Prompt
Search the material below for "Optimization" and copy every line where it occurs.

Dataset

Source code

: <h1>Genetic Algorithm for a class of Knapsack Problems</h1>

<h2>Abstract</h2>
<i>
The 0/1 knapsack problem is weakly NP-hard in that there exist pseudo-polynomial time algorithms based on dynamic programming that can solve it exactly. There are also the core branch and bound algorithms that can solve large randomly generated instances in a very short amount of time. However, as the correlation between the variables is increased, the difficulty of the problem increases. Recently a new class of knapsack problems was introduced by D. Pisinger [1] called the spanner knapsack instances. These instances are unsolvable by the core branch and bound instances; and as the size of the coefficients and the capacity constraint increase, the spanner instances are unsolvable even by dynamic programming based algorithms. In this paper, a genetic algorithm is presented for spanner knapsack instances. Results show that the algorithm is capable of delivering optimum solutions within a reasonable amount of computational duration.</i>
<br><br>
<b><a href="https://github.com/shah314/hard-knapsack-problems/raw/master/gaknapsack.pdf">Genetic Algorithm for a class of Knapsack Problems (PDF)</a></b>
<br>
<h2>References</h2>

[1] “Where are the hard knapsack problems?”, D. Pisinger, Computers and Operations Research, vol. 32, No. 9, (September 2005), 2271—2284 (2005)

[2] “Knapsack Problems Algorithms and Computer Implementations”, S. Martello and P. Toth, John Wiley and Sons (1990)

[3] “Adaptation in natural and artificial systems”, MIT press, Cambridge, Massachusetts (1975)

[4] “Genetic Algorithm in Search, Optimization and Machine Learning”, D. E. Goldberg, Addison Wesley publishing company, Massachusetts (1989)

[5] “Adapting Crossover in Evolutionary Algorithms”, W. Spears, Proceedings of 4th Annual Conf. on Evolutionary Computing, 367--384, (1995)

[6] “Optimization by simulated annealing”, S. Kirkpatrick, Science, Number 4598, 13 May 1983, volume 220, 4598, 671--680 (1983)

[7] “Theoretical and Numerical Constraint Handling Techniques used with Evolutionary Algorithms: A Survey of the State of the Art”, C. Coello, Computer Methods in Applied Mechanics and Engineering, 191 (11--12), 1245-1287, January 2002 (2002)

Response below
[4] “Genetic Algorithm in Search, Optimization and Machine Learning”, D. E. Goldberg, Addison Wesley publishing company, Massachusetts (1989)
[6] “Optimization by simulated annealing”, S. Kirkpatrick, Science, Number 4598, 13 May 1983, volume 220, 4598, 671--680 (1983)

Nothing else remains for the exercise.